Bu dizelerle daha önce bahsedilen ölüm olgusuna isyanın sona erdiği, her bireyin hayatının bir döneminde yaptığı başkaldırılardan yenik çıkıp ölümü kabullendiği gerçeği verilmektedir. ‘Ayva sarı nar kırmızı sonbahar’ imgesiyle sonbaharın renkleri verilmekte, bu mevsimin hüzünlü ve karamsar havası ölümün yarattığı duygu durumlarıyla özdeşleştirilmektedir. Şiir kişisi yıllar geçtikçe sonbahar olarak imgelediği ölüm olgusunu kabullendiğini dile getirir. ‘Kuş’ imgesi genellikle özgürlüğü çağrıştıran esenlikli bir imgedir, ancak havada dönüp duran kuşlar huzursuzluğu, kötü haberi çağrıştırmaktadır. Şiir kişisi çevresindeki insanların öldüğünü görür ve ölümün bir gün kendisinin başına geleceğini de düşünür, ancak ölüm gerçekliğine şiirin ilk bölümlerindeki gibi korku ya da isyanla karşılık verme yerine onu kabullendiği görülmektedir:

“Gün benim olmuş ne çıkar,

Ne çıkar kıskanç ölüler,

Benim’çin açsa da güller

(11)

Cahit Sıtkı Tarancı’nın ‘Beni Kıskanan Ölüler’ adlı bu şiirinde, başlıkla içerik arasında anlamsal bir bağ kuruduğunda, ölülerin kendilerinde bulunmayan birtakım özellikleri kıskandıkları anlaşılmaktadır.

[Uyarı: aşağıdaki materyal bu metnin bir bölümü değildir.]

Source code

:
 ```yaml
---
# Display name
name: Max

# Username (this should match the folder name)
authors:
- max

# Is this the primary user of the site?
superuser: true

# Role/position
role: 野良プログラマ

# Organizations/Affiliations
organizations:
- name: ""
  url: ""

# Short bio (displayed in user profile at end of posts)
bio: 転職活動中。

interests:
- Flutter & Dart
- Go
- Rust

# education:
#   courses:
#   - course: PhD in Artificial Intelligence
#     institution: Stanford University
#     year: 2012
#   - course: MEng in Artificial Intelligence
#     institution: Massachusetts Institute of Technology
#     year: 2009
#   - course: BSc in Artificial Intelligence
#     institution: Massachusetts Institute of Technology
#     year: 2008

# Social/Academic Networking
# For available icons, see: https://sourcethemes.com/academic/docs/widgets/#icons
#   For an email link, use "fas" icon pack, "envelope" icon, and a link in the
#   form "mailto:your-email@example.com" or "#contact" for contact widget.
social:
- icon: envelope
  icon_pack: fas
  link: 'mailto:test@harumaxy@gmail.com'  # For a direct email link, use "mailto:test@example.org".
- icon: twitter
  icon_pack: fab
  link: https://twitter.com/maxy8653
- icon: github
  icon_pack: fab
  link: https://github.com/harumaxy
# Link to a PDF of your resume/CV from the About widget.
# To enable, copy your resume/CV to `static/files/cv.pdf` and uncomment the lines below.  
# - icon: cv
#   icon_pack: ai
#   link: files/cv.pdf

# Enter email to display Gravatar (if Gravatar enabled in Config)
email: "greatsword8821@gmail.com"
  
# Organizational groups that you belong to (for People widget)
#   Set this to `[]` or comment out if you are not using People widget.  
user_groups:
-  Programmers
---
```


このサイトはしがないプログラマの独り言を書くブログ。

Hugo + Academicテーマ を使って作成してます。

Ölülerin kıskançlığı ile çağrıştırılmak istenen, ölülerin yaşamı kıskanmalarıdır. Bireyler sahip olamadıklarını ya da kaybettiklerini kıskanır. Şiirde ölüler, şiir kişisinin yaşamını, yaşayabiliyor olmasını kıskanır. Şiir kişisinin özellikle son bölümde ölüm gerçekliği karşısındaki çaresizliğini dile getirerek bu gerçekliğe isyan etmek ya da ondan kaçmak yerine onu kabullendiği görülmektedir. Güllerin açması yine doğan günü, yaşamı simgelerken, şiir kişisi bu açan güllerin bir gün sona ereceğini ve kendisinin de öleceğini kabullenmiş durumdadır. Cahit Sıtkı’nın “Geçerken” adlı bir başka şiirinde, şiir kişisinin çevresinde gerçekleşen bir ölümle sarsılışı ve kendi iç dünyasına dönüp kendini sorgulayışı ele alınmaktadır. Başlık, şiirle anlamsal bir bağ açısından incelendiğinde Geçerken başlığının kendi başına birçok imge çağrıştırdığını, ancak asıl verilmek istenenin şiirin bütünü içinde anlam kazandığı görülmektedir:

“Unutulmuş her günkü tasa;

Son günü düşünmede herkes”(Tarancı,94).

‘Geçerken’ adlı bu şiirde ise caddeden bir cenazenin geçişiyle insanların korkuları, iç dünyalarında sürekli yadsımaya çalıştıkları ölüm korkusunun dışa vurumu anlatılır. İnsanlar bir gün başlarına geleceğini bildikleri bu korkuyu, günlük hayatın koşuşturmacası ve telaşı içinde unutmaktadırlar, ancak ne zaman bir yerde bir cenaze görünürse korkunç gerçek, yaşadıkları süre içinde peşlerini bırakmayacak ancak öldüklerinde bitecek ölüm korkusu benliklerine çarpmaktadır. Yaşımın içinde, gündelik hayattaki, geçici sıradan kaygılar bu olayla yerini daha büyük bir kaygıya bırakır, Ölüm kaygısı. Şiir kişisi gördüğü cenazeyle kendi kabuğuna çekilir ve kendisinin de başına gelebileceğini düşünerek bu gerçekliğin kaygısını taşır, ancak bu kaygı kendini ölüm olgusuna karşı bir korku ya da isyan olarak

(12)

göstermemekte, şiir kişisi bu olguyu kabullenmektedir. Bu gerçekliğin bir gün kendi başına geleceği halde yaşıyor oluşuna şükretmektedir. Bu yönüyle şiir ‘Otuz Beş Yaş’ şiirinde, şiir kişisinin isyan etmeyi bırakıp kabullenmeye başlaması bölümüyle paralellik göstermektedir.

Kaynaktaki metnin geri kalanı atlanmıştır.